* [Source material]:

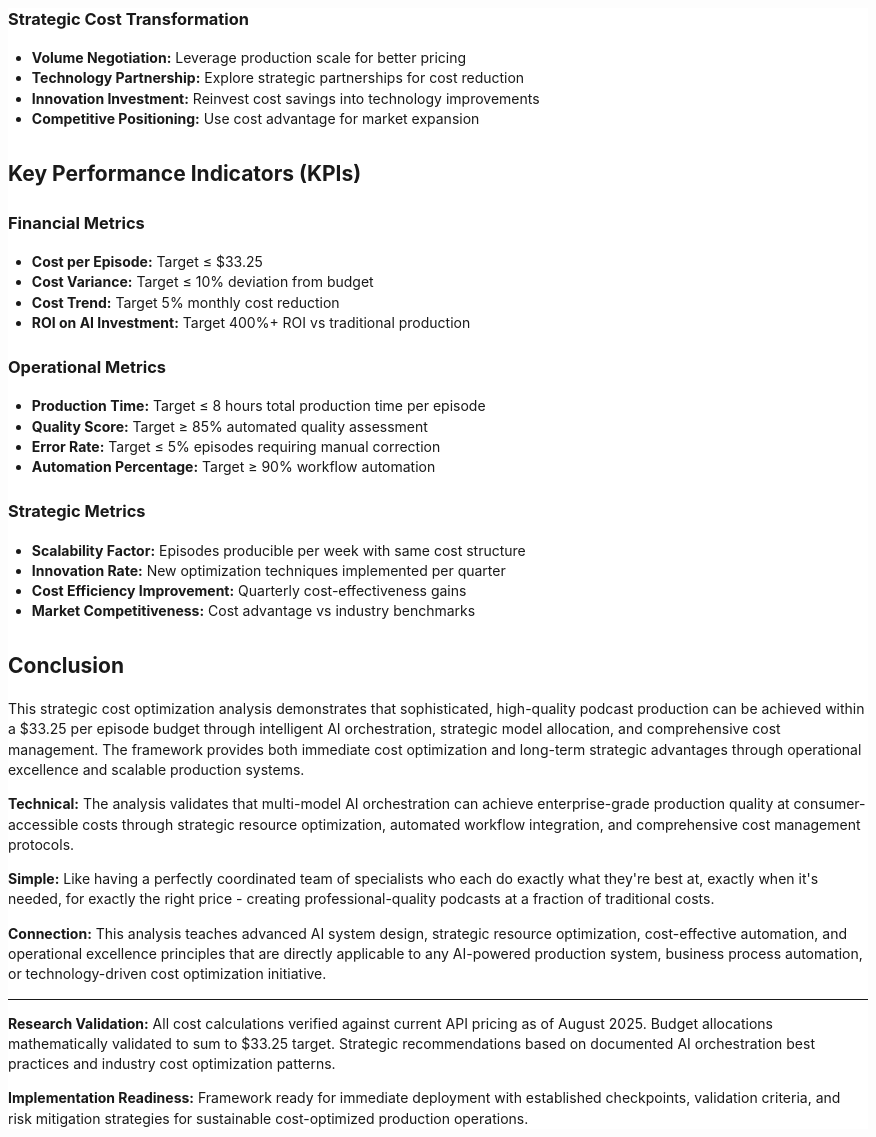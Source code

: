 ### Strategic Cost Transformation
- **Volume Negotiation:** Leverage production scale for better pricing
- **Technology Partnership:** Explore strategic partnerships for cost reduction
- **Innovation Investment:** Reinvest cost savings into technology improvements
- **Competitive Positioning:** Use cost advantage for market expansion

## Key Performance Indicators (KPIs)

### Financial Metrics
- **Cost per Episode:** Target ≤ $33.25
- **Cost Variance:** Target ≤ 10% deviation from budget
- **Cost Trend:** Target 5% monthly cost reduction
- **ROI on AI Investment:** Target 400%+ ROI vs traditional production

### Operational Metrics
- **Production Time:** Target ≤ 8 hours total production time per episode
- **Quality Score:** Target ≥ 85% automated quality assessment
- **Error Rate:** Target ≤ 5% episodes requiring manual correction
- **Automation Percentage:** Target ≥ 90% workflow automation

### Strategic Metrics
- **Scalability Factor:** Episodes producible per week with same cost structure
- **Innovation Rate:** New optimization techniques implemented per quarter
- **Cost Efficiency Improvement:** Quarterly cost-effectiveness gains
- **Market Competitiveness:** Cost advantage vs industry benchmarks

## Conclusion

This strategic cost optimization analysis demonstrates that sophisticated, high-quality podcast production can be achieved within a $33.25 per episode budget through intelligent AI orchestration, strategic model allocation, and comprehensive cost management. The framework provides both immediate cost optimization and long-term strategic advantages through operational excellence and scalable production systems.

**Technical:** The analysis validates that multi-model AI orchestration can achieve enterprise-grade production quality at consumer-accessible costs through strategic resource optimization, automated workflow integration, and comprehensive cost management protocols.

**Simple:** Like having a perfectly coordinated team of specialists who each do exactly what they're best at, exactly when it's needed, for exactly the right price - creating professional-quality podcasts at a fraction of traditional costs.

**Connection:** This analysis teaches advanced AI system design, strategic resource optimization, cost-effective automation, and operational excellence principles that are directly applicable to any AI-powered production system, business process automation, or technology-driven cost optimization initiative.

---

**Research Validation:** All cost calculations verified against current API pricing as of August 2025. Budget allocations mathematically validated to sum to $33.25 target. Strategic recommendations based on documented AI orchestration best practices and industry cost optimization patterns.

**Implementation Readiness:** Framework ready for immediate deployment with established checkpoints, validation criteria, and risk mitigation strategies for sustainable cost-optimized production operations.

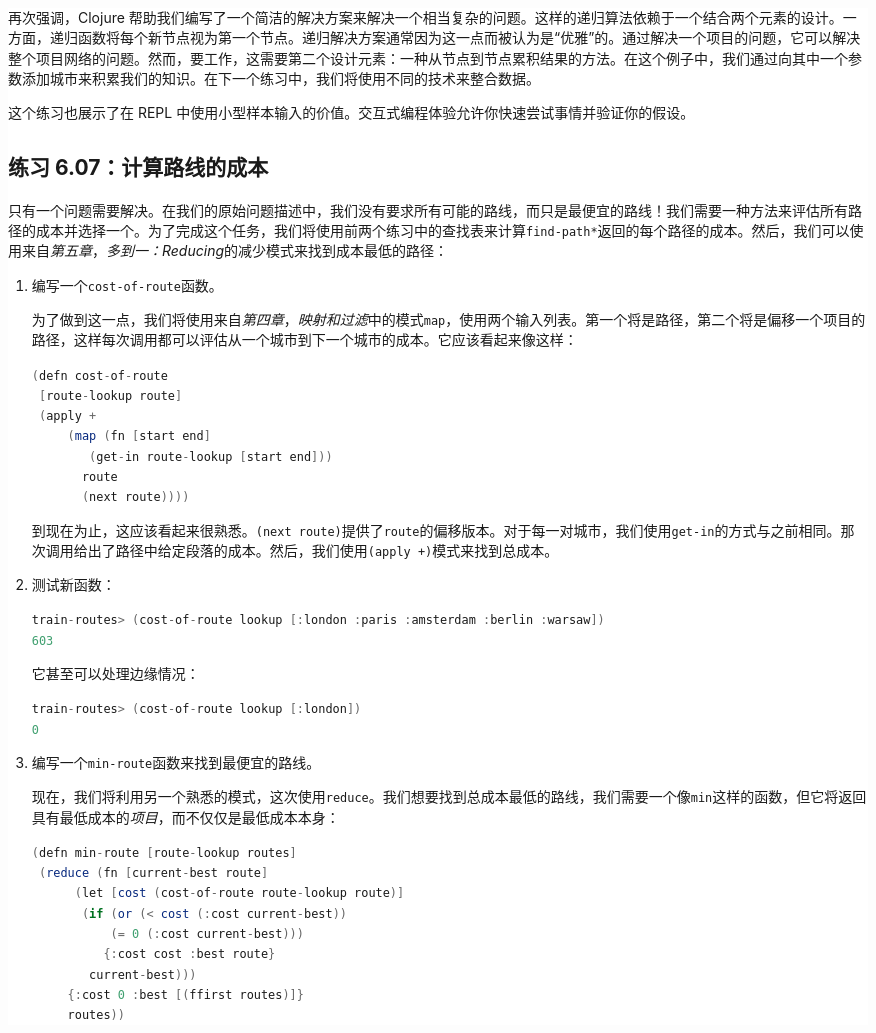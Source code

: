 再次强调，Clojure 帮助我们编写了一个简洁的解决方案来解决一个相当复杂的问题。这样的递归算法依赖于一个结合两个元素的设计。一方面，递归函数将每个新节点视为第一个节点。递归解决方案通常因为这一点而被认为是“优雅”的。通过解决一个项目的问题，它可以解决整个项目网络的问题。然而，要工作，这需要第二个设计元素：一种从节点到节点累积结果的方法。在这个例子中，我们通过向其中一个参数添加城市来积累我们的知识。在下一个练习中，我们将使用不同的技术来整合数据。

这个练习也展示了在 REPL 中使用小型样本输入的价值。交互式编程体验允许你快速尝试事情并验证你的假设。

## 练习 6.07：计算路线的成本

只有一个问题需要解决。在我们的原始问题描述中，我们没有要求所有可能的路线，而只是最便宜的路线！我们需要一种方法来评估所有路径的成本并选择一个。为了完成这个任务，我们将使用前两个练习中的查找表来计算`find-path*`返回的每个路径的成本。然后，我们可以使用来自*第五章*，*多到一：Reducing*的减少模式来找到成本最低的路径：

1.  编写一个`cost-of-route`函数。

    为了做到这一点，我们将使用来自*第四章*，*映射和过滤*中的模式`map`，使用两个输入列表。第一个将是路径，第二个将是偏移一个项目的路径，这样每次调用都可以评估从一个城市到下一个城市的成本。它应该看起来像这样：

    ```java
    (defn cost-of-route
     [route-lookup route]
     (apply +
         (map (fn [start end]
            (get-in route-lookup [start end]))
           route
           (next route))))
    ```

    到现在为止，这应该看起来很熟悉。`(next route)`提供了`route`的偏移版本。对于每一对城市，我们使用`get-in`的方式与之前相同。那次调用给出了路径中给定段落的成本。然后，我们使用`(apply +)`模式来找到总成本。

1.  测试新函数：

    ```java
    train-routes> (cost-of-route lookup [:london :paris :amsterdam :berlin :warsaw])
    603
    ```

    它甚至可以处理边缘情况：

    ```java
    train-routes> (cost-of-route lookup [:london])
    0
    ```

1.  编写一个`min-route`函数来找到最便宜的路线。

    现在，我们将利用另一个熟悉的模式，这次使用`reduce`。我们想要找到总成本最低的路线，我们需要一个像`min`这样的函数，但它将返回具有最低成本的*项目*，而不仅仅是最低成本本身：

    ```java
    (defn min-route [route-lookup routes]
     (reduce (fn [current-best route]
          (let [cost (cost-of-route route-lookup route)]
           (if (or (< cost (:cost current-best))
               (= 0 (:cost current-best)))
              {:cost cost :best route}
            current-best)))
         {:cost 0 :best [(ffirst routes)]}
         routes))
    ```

* [Problem]: Leave the pictures out and print the whole listing precisely.

* [Output for this exercise]:
Source code

: ### Strategic Cost Transformation
- **Volume Negotiation:** Leverage production scale for better pricing
- **Technology Partnership:** Explore strategic partnerships for cost reduction
- **Innovation Investment:** Reinvest cost savings into technology improvements
- **Competitive Positioning:** Use cost advantage for market expansion

## Key Performance Indicators (KPIs)

### Financial Metrics
- **Cost per Episode:** Target ≤ $33.25
- **Cost Variance:** Target ≤ 10% deviation from budget
- **Cost Trend:** Target 5% monthly cost reduction
- **ROI on AI Investment:** Target 400%+ ROI vs traditional production

### Operational Metrics
- **Production Time:** Target ≤ 8 hours total production time per episode
- **Quality Score:** Target ≥ 85% automated quality assessment
- **Error Rate:** Target ≤ 5% episodes requiring manual correction
- **Automation Percentage:** Target ≥ 90% workflow automation

### Strategic Metrics
- **Scalability Factor:** Episodes producible per week with same cost structure
- **Innovation Rate:** New optimization techniques implemented per quarter
- **Cost Efficiency Improvement:** Quarterly cost-effectiveness gains
- **Market Competitiveness:** Cost advantage vs industry benchmarks

## Conclusion

This strategic cost optimization analysis demonstrates that sophisticated, high-quality podcast production can be achieved within a $33.25 per episode budget through intelligent AI orchestration, strategic model allocation, and comprehensive cost management. The framework provides both immediate cost optimization and long-term strategic advantages through operational excellence and scalable production systems.

**Technical:** The analysis validates that multi-model AI orchestration can achieve enterprise-grade production quality at consumer-accessible costs through strategic resource optimization, automated workflow integration, and comprehensive cost management protocols.

**Simple:** Like having a perfectly coordinated team of specialists who each do exactly what they're best at, exactly when it's needed, for exactly the right price - creating professional-quality podcasts at a fraction of traditional costs.

**Connection:** This analysis teaches advanced AI system design, strategic resource optimization, cost-effective automation, and operational excellence principles that are directly applicable to any AI-powered production system, business process automation, or technology-driven cost optimization initiative.

---

**Research Validation:** All cost calculations verified against current API pricing as of August 2025. Budget allocations mathematically validated to sum to $33.25 target. Strategic recommendations based on documented AI orchestration best practices and industry cost optimization patterns.

**Implementation Readiness:** Framework ready for immediate deployment with established checkpoints, validation criteria, and risk mitigation strategies for sustainable cost-optimized production operations.

Source code

: 再次强调，Clojure 帮助我们编写了一个简洁的解决方案来解决一个相当复杂的问题。这样的递归算法依赖于一个结合两个元素的设计。一方面，递归函数将每个新节点视为第一个节点。递归解决方案通常因为这一点而被认为是“优雅”的。通过解决一个项目的问题，它可以解决整个项目网络的问题。然而，要工作，这需要第二个设计元素：一种从节点到节点累积结果的方法。在这个例子中，我们通过向其中一个参数添加城市来积累我们的知识。在下一个练习中，我们将使用不同的技术来整合数据。

这个练习也展示了在 REPL 中使用小型样本输入的价值。交互式编程体验允许你快速尝试事情并验证你的假设。

## 练习 6.07：计算路线的成本

只有一个问题需要解决。在我们的原始问题描述中，我们没有要求所有可能的路线，而只是最便宜的路线！我们需要一种方法来评估所有路径的成本并选择一个。为了完成这个任务，我们将使用前两个练习中的查找表来计算`find-path*`返回的每个路径的成本。然后，我们可以使用来自*第五章*，*多到一：Reducing*的减少模式来找到成本最低的路径：

1.  编写一个`cost-of-route`函数。

    为了做到这一点，我们将使用来自*第四章*，*映射和过滤*中的模式`map`，使用两个输入列表。第一个将是路径，第二个将是偏移一个项目的路径，这样每次调用都可以评估从一个城市到下一个城市的成本。它应该看起来像这样：

    ```java
    (defn cost-of-route
     [route-lookup route]
     (apply +
         (map (fn [start end]
            (get-in route-lookup [start end]))
           route
           (next route))))
    ```

    到现在为止，这应该看起来很熟悉。`(next route)`提供了`route`的偏移版本。对于每一对城市，我们使用`get-in`的方式与之前相同。那次调用给出了路径中给定段落的成本。然后，我们使用`(apply +)`模式来找到总成本。

1.  测试新函数：

    ```java
    train-routes> (cost-of-route lookup [:london :paris :amsterdam :berlin :warsaw])
    603
    ```

    它甚至可以处理边缘情况：

    ```java
    train-routes> (cost-of-route lookup [:london])
    0
    ```

1.  编写一个`min-route`函数来找到最便宜的路线。

    现在，我们将利用另一个熟悉的模式，这次使用`reduce`。我们想要找到总成本最低的路线，我们需要一个像`min`这样的函数，但它将返回具有最低成本的*项目*，而不仅仅是最低成本本身：

    ```java
    (defn min-route [route-lookup routes]
     (reduce (fn [current-best route]
          (let [cost (cost-of-route route-lookup route)]
           (if (or (< cost (:cost current-best))
               (= 0 (:cost current-best)))
              {:cost cost :best route}
            current-best)))
         {:cost 0 :best [(ffirst routes)]}
         routes))
    ```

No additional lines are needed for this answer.